Prove $\prod\limits_{k=1}^N (1+0.8\cdot r_{k})-1\leq \left( \prod\limits_{k=1}^{N}(1+r_{k}) -1 \right)\cdot0.8$ Today I was asked to make a compound interest calculation in two different ways. And from this real life application, arose an interesting inequality that I was able to verify empirically but not algebraically. The inequality is the basically following:
$$\prod_{k=1}^N (1+0,8\cdot r_{k})-1\leq \left( \prod_{k=1}^N(1+r_{k}) -1 \right)\cdot0,8$$
where $r_k$ is a positive Real number. The factor 0,8 was used in the actual calculation, but I believe it could be relaxed to be any real number between 0 and 1.

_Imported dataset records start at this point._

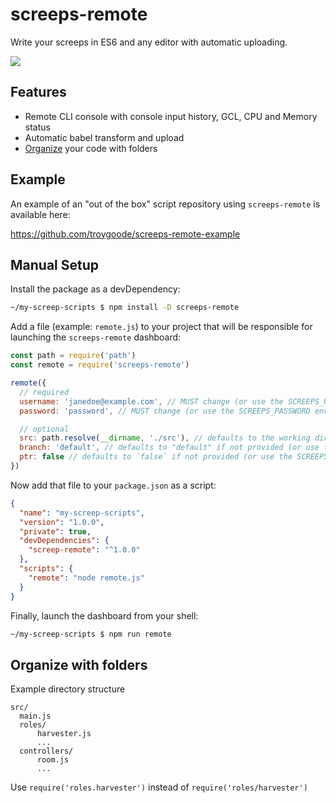 # screeps-remote

Write your screeps in ES6 and any editor with automatic uploading.

![](https://i.imgur.com/Lrsu31K.png)

## Features

- Remote CLI console with console input history, GCL, CPU and Memory status
- Automatic babel transform and upload
- [Organize](#organize-with-folders) your code with folders

## Example

An example of an "out of the box" script repository using `screeps-remote` is available here:

https://github.com/troygoode/screeps-remote-example

## Manual Setup

Install the package as a devDependency:

```bash
~/my-screep-scripts $ npm install -D screeps-remote
```

Add a file (example: `remote.js`) to your project that will be responsible for launching the `screeps-remote` dashboard:

```javascript
const path = require('path')
const remote = require('screeps-remote')

remote({
  // required
  username: 'janedoe@example.com', // MUST change (or use the SCREEPS_USERNAME envvar)
  password: 'password', // MUST change (or use the SCREEPS_PASSWORD envvar)

  // optional
  src: path.resolve(__dirname, './src'), // defaults to the working directory if not specified (or use the SCREEPS_SOURCE envvar)
  branch: 'default', // defaults to "default" if not provided (or use the SCREEPS_BRANCH envvar)
  ptr: false // defaults to `false` if not provided (or use the SCREEPS_PTR envvar)
})
```

Now add that file to your `package.json` as a script:

```json
{
  "name": "my-screep-scripts",
  "version": "1.0.0",
  "private": true,
  "devDependencies": {
    "screep-remote": "^1.0.0"
  },
  "scripts": {
    "remote": "node remote.js"
  }
}
```

Finally, launch the dashboard from your shell:

```bash
~/my-screep-scripts $ npm run remote
```

## Organize with folders

Example directory structure

```
src/
  main.js
  roles/
      harvester.js
      ...
  controllers/
      room.js
      ...
```

Use `require('roles.harvester')` instead of `require('roles/harvester')`
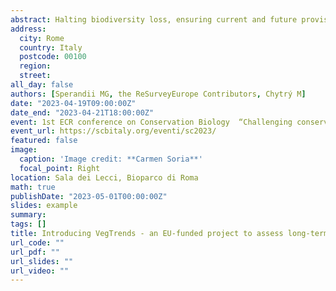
 ```yaml
---
abstract: Halting biodiversity loss, ensuring current and future provisioning of ecosystem services, and protecting natural habitats are core priorities of worldwide conservation agendas. Yet, across most of the globe, ecosystems are experiencing degradation and fragmentation, many terrestrial habitats are currently assessed as "threatened", and the extent to which existing protected areas effectively safeguard biodiversity is debated. Quantitative assessments of biodiversity change are essential to achieve conservation goals. In particular, as many ecosystem services depend on plants, reliable estimates of long-term vegetation change are needed as a benchmark for future monitoring and reporting, as well as to plan and undertake effective conservation measures. We hereby present VegTrends, a new EU-funded project aimed at i) providing a multi-habitat assessment of temporal changes in taxonomic, functional and phylogenetic diversity of vegetation across biological scales (community and species); ii) evaluating the effectiveness of protected areas (Natura2000 + Emerald Network) in conserving European habitats. Building on an unprecedented amount of previously-disconnected datasets now included in the ReSurveyEurope database, VegTrends will allow producing the first comprehensive and representative report of temporal trends in the vegetation of European open habitats. Specific research questions and the state of the art of the project will be presented, and preliminary insights related to the first aim will be discussed.
address:
  city: Rome
  country: Italy
  postcode: 00100
  region:
  street:
all_day: false
authors: [Sperandii MG, the ReSurveyEurope Contributors, Chytrý M]
date: "2023-04-19T09:00:00Z"
date_end: "2023-04-21T18:00:00Z"
event: 1st ECR conference on Conservation Biology  “Challenging conservation - adattarsi al cambiamento".
event_url: https://scbitaly.org/eventi/sc2023/
featured: false
image:
  caption: 'Image credit: **Carmen Soria**'
  focal_point: Right
location: Sala dei Lecci, Bioparco di Roma
math: true
publishDate: "2023-05-01T00:00:00Z"
slides: example
summary:
tags: []
title: Introducing VegTrends - an EU-funded project to assess long-term trends in European vegetation and evaluating the effectiveness of protected areas
url_code: ""
url_pdf: ""
url_slides: ""
url_video: ""
---
```

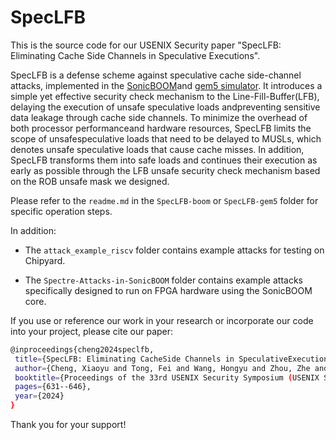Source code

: # SpecLFB

This is the source code for our USENIX Security paper "SpecLFB: Eliminating Cache Side Channels in Speculative Executions".


SpecLFB is a defense scheme against speculative cache side-channel attacks, implemented in the [SonicBOOM](https://github.com/riscv-boom/riscv-boom)and [gem5 simulator](https://github.com/gem5/gem5). It introduces a simple yet effective security check mechanism to the Line-Fill-Buffer(LFB), delaying the execution of unsafe speculative loads andpreventing sensitive data leakage through cache side channels. To minimize the overhead of both processor performanceand hardware resources, SpecLFB limits the scope of unsafespeculative loads that need to be delayed to MUSLs, which denotes unsafe speculative loads that cause cache misses. In addition, SpecLFB transforms them into safe loads and continues their execution as early as possible through the LFB unsafe security check mechanism based on the ROB unsafe mask we designed.

Please refer to the `readme.md` in the `SpecLFB-boom` or `SpecLFB-gem5` folder for specific operation steps.

In addition:

- The `attack_example_riscv` folder contains example attacks for testing on Chipyard.

- The `Spectre-Attacks-in-SonicBOOM` folder contains example attacks specifically designed to run on FPGA hardware using the SonicBOOM core.

If you use or reference our work in your research or incorporate our code into your project, please cite our paper:
 
 ```bash
@inproceedings{cheng2024speclfb,
  title={SpecLFB: Eliminating CacheSide Channels in SpeculativeExecutions},
  author={Cheng, Xiaoyu and Tong, Fei and Wang, Hongyu and Zhou, Zhe and Jiang, Fang and Mao, Yuxing},
  booktitle={Proceedings of the 33rd USENIX Security Symposium (USENIX Security 24)},
  pages={631--646},
  year={2024}
}
```

Thank you for your support!

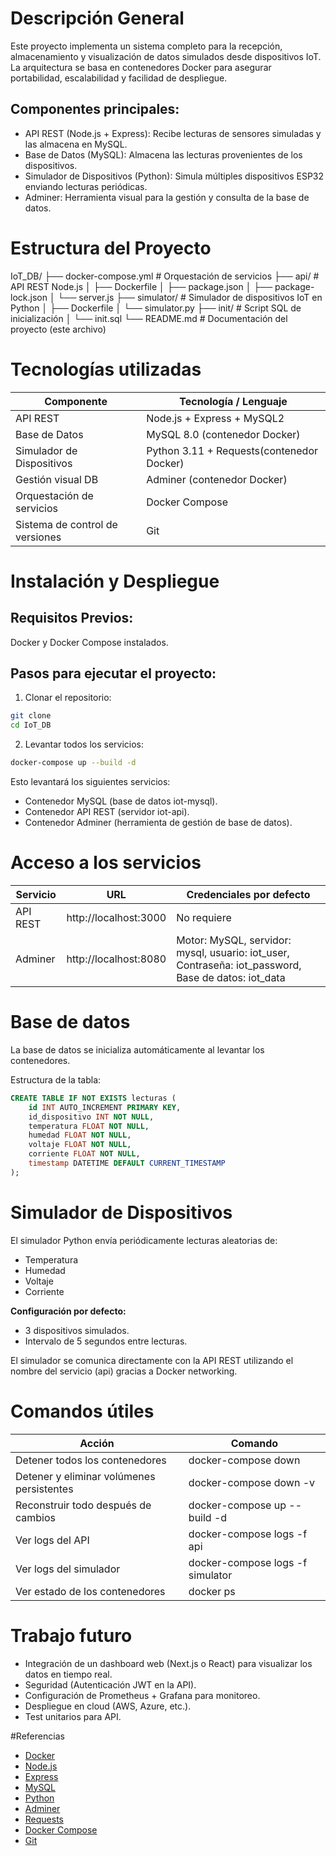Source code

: # Descripción General
Este proyecto implementa un sistema completo para la recepción, almacenamiento y visualización de datos simulados desde dispositivos IoT. La arquitectura se basa en contenedores Docker para asegurar portabilidad, escalabilidad y facilidad de despliegue.

## Componentes principales:

- API REST (Node.js + Express): Recibe lecturas de sensores simuladas y las almacena en MySQL.
- Base de Datos (MySQL): Almacena las lecturas provenientes de los dispositivos.
- Simulador de Dispositivos (Python): Simula múltiples dispositivos ESP32 enviando lecturas periódicas.
- Adminer: Herramienta visual para la gestión y consulta de la base de datos.

# Estructura del Proyecto
IoT_DB/
├── docker-compose.yml        # Orquestación de servicios
├── api/                      # API REST Node.js
│   ├── Dockerfile
│   ├── package.json
│   ├── package-lock.json
│   └── server.js
├── simulator/                # Simulador de dispositivos IoT en Python
│   ├── Dockerfile
│   └── simulator.py
├── init/                     # Script SQL de inicialización
│   └── init.sql
└── README.md                 # Documentación del proyecto (este archivo)

# Tecnologías utilizadas

| Componente | Tecnología / Lenguaje |
|------------|----------------------------------|
| API REST   | Node.js + Express + MySQL2 |
| Base de Datos | MySQL 8.0 (contenedor Docker) |
| Simulador de Dispositivos | Python 3.11 + Requests(contenedor Docker) |
| Gestión visual DB | Adminer (contenedor Docker) |
| Orquestación de servicios | Docker Compose |
| Sistema de control de versiones | Git |


# Instalación y Despliegue

## Requisitos Previos:
Docker y Docker Compose instalados.

## Pasos para ejecutar el proyecto:

1. Clonar el repositorio:

```bash
git clone
cd IoT_DB
```

2. Levantar todos los servicios:

```bash 
docker-compose up --build -d
```

Esto levantará los siguientes servicios:
- Contenedor MySQL (base de datos iot-mysql).
- Contenedor API REST (servidor iot-api).
- Contenedor Adminer (herramienta de gestión de base de datos).

# Acceso a los servicios

|Servicio|URL|Credenciales por defecto|
|--------|---|-------------------------|
|API REST|http://localhost:3000|No requiere|
|Adminer|http://localhost:8080|Motor: MySQL, servidor: mysql, usuario: iot_user, Contraseña: iot_password, Base de datos: iot_data|

# Base de datos

La base de datos se inicializa automáticamente al levantar los contenedores.

Estructura de la tabla:
```sql
CREATE TABLE IF NOT EXISTS lecturas (
    id INT AUTO_INCREMENT PRIMARY KEY,
    id_dispositivo INT NOT NULL,
    temperatura FLOAT NOT NULL,
    humedad FLOAT NOT NULL,
    voltaje FLOAT NOT NULL,
    corriente FLOAT NOT NULL,
    timestamp DATETIME DEFAULT CURRENT_TIMESTAMP
);
```

# Simulador de Dispositivos
El simulador Python envía periódicamente lecturas aleatorias de:
- Temperatura
- Humedad
- Voltaje
- Corriente

**Configuración por defecto:**

- 3 dispositivos simulados.
- Intervalo de 5 segundos entre lecturas.

El simulador se comunica directamente con la API REST utilizando el nombre del servicio (api) gracias a Docker networking.

# Comandos útiles

| Acción	| Comando |
|-----------|---------|
| Detener todos los contenedores |	docker-compose down |
| Detener y eliminar volúmenes persistentes	| docker-compose down -v |
| Reconstruir todo después de cambios	| docker-compose up --build -d |
| Ver logs del API	| docker-compose logs -f api |
| Ver logs del simulador	| docker-compose logs -f simulator |
| Ver estado de los contenedores	| docker ps |

# Trabajo futuro
- Integración de un dashboard web (Next.js o React) para visualizar los datos en tiempo real.
- Seguridad (Autenticación JWT en la API).
- Configuración de Prometheus + Grafana para monitoreo.
- Despliegue en cloud (AWS, Azure, etc.).
- Test unitarios para API.

#Referencias
- [Docker](https://www.docker.com/)
- [Node.js](https://nodejs.org/)
- [Express](https://expressjs.com/)
- [MySQL](https://www.mysql.com/)
- [Python](https://www.python.org/)
- [Adminer](https://www.adminer.org/)
- [Requests](https://docs.python-requests.org/en/master/)
- [Docker Compose](https://docs.docker.com/compose/)
- [Git](https://git-scm.com/)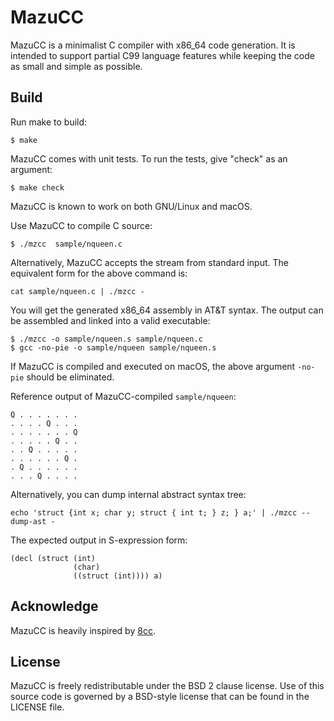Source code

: # MazuCC

MazuCC is a minimalist C compiler with x86_64 code generation.
It is intended to support partial C99 language features while keeping the code
as small and simple as possible.


## Build

Run make to build:
```shell
$ make
```

MazuCC comes with unit tests. To run the tests, give "check" as an argument:
```shell
$ make check
```

MazuCC is known to work on both GNU/Linux and macOS.

Use MazuCC to compile C source:
```shell
$ ./mzcc  sample/nqueen.c
```

Alternatively, MazuCC accepts the stream from standard input. The equivalent
 form for the above command is:

 ```shell
 cat sample/nqueen.c | ./mzcc -
 ```

You will get the generated x86_64 assembly in AT&T syntax. The output can be
assembled and linked into a valid executable:
```shell
$ ./mzcc -o sample/nqueen.s sample/nqueen.c 
$ gcc -no-pie -o sample/nqueen sample/nqueen.s
```

If MazuCC is compiled and executed on macOS, the above argument `-no-pie`
should be eliminated.

Reference output of MazuCC-compiled `sample/nqueen`:
```
Q . . . . . . .
. . . . Q . . .
. . . . . . . Q
. . . . . Q . .
. . Q . . . . .
. . . . . . Q .
. Q . . . . . .
. . . Q . . . .
```

Alternatively, you can dump internal abstract syntax tree:
```shell
echo 'struct {int x; char y; struct { int t; } z; } a;' | ./mzcc --dump-ast -
```

The expected output in S-expression form:
```
(decl (struct (int)
              (char)
              ((struct (int)))) a)
```

## Acknowledge

MazuCC is heavily inspired by [8cc](https://github.com/rui314/8cc).

## License

MazuCC is freely redistributable under the BSD 2 clause license. Use of
this source code is governed by a BSD-style license that can be found in the
LICENSE file.
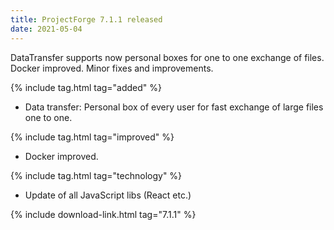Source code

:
 ```yaml
---
title: ProjectForge 7.1.1 released
date: 2021-05-04
---
```


DataTransfer supports now personal boxes for one to one exchange of files. Docker improved. Minor fixes and improvements.

{% include tag.html tag="added" %}
- Data transfer: Personal box of every user for fast exchange of large files one to one.

{% include tag.html tag="improved" %}
- Docker improved.

{% include tag.html tag="technology" %}
- Update of all JavaScript libs (React etc.)

{% include download-link.html tag="7.1.1" %}
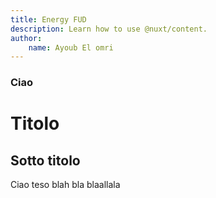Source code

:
 ```yaml
---
title: Energy FUD
description: Learn how to use @nuxt/content.
author:
    name: Ayoub El omri
---
```



### Ciao
# Titolo
## Sotto titolo

Ciao teso blah bla blaallala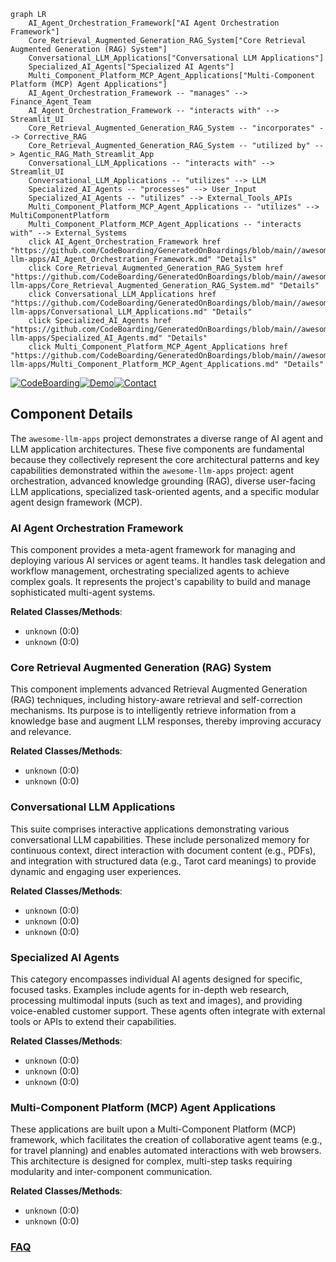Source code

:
 ```mermaid
graph LR
    AI_Agent_Orchestration_Framework["AI Agent Orchestration Framework"]
    Core_Retrieval_Augmented_Generation_RAG_System["Core Retrieval Augmented Generation (RAG) System"]
    Conversational_LLM_Applications["Conversational LLM Applications"]
    Specialized_AI_Agents["Specialized AI Agents"]
    Multi_Component_Platform_MCP_Agent_Applications["Multi-Component Platform (MCP) Agent Applications"]
    AI_Agent_Orchestration_Framework -- "manages" --> Finance_Agent_Team
    AI_Agent_Orchestration_Framework -- "interacts with" --> Streamlit_UI
    Core_Retrieval_Augmented_Generation_RAG_System -- "incorporates" --> Corrective_RAG
    Core_Retrieval_Augmented_Generation_RAG_System -- "utilized by" --> Agentic_RAG_Math_Streamlit_App
    Conversational_LLM_Applications -- "interacts with" --> Streamlit_UI
    Conversational_LLM_Applications -- "utilizes" --> LLM
    Specialized_AI_Agents -- "processes" --> User_Input
    Specialized_AI_Agents -- "utilizes" --> External_Tools_APIs
    Multi_Component_Platform_MCP_Agent_Applications -- "utilizes" --> MultiComponentPlatform
    Multi_Component_Platform_MCP_Agent_Applications -- "interacts with" --> External_Systems
    click AI_Agent_Orchestration_Framework href "https://github.com/CodeBoarding/GeneratedOnBoardings/blob/main//awesome-llm-apps/AI_Agent_Orchestration_Framework.md" "Details"
    click Core_Retrieval_Augmented_Generation_RAG_System href "https://github.com/CodeBoarding/GeneratedOnBoardings/blob/main//awesome-llm-apps/Core_Retrieval_Augmented_Generation_RAG_System.md" "Details"
    click Conversational_LLM_Applications href "https://github.com/CodeBoarding/GeneratedOnBoardings/blob/main//awesome-llm-apps/Conversational_LLM_Applications.md" "Details"
    click Specialized_AI_Agents href "https://github.com/CodeBoarding/GeneratedOnBoardings/blob/main//awesome-llm-apps/Specialized_AI_Agents.md" "Details"
    click Multi_Component_Platform_MCP_Agent_Applications href "https://github.com/CodeBoarding/GeneratedOnBoardings/blob/main//awesome-llm-apps/Multi_Component_Platform_MCP_Agent_Applications.md" "Details"
```
[![CodeBoarding](https://img.shields.io/badge/Generated%20by-CodeBoarding-9cf?style=flat-square)](https://github.com/CodeBoarding/GeneratedOnBoardings)[![Demo](https://img.shields.io/badge/Try%20our-Demo-blue?style=flat-square)](https://www.codeboarding.org/demo)[![Contact](https://img.shields.io/badge/Contact%20us%20-%20contact@codeboarding.org-lightgrey?style=flat-square)](mailto:contact@codeboarding.org)

## Component Details

The `awesome-llm-apps` project demonstrates a diverse range of AI agent and LLM application architectures. These five components are fundamental because they collectively represent the core architectural patterns and key capabilities demonstrated within the `awesome-llm-apps` project: agent orchestration, advanced knowledge grounding (RAG), diverse user-facing LLM applications, specialized task-oriented agents, and a specific modular agent design framework (MCP).

### AI Agent Orchestration Framework
This component provides a meta-agent framework for managing and deploying various AI services or agent teams. It handles task delegation and workflow management, orchestrating specialized agents to achieve complex goals. It represents the project's capability to build and manage sophisticated multi-agent systems.


**Related Classes/Methods**:

- `unknown` (0:0)
- `unknown` (0:0)


### Core Retrieval Augmented Generation (RAG) System
This component implements advanced Retrieval Augmented Generation (RAG) techniques, including history-aware retrieval and self-correction mechanisms. Its purpose is to intelligently retrieve information from a knowledge base and augment LLM responses, thereby improving accuracy and relevance.


**Related Classes/Methods**:

- `unknown` (0:0)
- `unknown` (0:0)


### Conversational LLM Applications
This suite comprises interactive applications demonstrating various conversational LLM capabilities. These include personalized memory for continuous context, direct interaction with document content (e.g., PDFs), and integration with structured data (e.g., Tarot card meanings) to provide dynamic and engaging user experiences.


**Related Classes/Methods**:

- `unknown` (0:0)
- `unknown` (0:0)
- `unknown` (0:0)


### Specialized AI Agents
This category encompasses individual AI agents designed for specific, focused tasks. Examples include agents for in-depth web research, processing multimodal inputs (such as text and images), and providing voice-enabled customer support. These agents often integrate with external tools or APIs to extend their capabilities.


**Related Classes/Methods**:

- `unknown` (0:0)
- `unknown` (0:0)
- `unknown` (0:0)


### Multi-Component Platform (MCP) Agent Applications
These applications are built upon a Multi-Component Platform (MCP) framework, which facilitates the creation of collaborative agent teams (e.g., for travel planning) and enables automated interactions with web browsers. This architecture is designed for complex, multi-step tasks requiring modularity and inter-component communication.


**Related Classes/Methods**:

- `unknown` (0:0)
- `unknown` (0:0)




### [FAQ](https://github.com/CodeBoarding/GeneratedOnBoardings/tree/main?tab=readme-ov-file#faq)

I admit that I am clueless on how to even start proving this inequality. Any hint is very welcome.   
 A: Your conjecture about the factor $0.8$ is correct. We can prove the following:

Consider $N \geq 1$ positive real numbers $r_1, r_2, \ldots, r_N$ and
  a scalar $r\in [0,1]$. Then the following inequality holds:
$$\prod_{k=1}^N(1+r\cdot r_k)-1 \leq r\cdot \left[\prod_{k=1}^N(1+r_k)-1\right]$$

I'm going to prove this using induction.
Case $N=1$ is just an identity. The case $N=2$, is:
$$(1+r\cdot r_1)(1+r\cdot r_2)-1\leq r\cdot \left[(1+r_1)(1+r_2)-1\right]$$
Expanding and canceling out similar terms, this is equivalent with:
$$(1-r)\cdot r_1r_2\geq 0$$
which is obvious. Now suppose that for some $n > 2$, we have:
$$\prod_{k=1}^n(1+r\cdot r_k)-1 \leq r\cdot \left[\prod_{k=1}^n(1+r_k)-1\right]$$
and we need to show
$$\prod_{k=1}^{n+1}(1+r\cdot r_k)-1 \leq r\cdot \left[\prod_{k=1}^{n+1}(1+r_k)-1\right]$$
Let $P = \displaystyle\prod_{k=1}^n(1+r_k)$. The assumption gives us that:
$$\prod_{k=1}^n(1+r\cdot r_k) \leq 1+r\cdot \left[P-1\right]$$
so
$$\prod_{k=1}^{n+1}(1+r\cdot r_k) = (1+r\cdot r_{n+1})\cdot \prod_{k=1}^n(1+r\cdot r_k) \leq (1+r\cdot r_{n+1})\left[1+r\cdot (P-1)\right]$$
Therefore, to complete the induction step, it is enough to show:
$$(1+r\cdot r_{n+1})\left[1+r\cdot (P-1)\right]-1\leq r\cdot \left[(1+r_{n+1})P-1\right]$$
and after some factorizations, this is equivalent with
$$r\cdot r_{n+1}(1-r)(P-1)\geq 0$$
which is obviously true because $r\in [0,1]$ and $P \geq 1$.
A: Let
$$f(x) = \prod_{k=1}^N (1 + x r_k) - 1 - \Big(\prod_{k=1}^N (1+r_k) - 1\Big)x.$$
Clearly, $f''(x) \ge 0$ on $[0, 1]$. Thus, $f(x)$ is convex on $[0, 1]$.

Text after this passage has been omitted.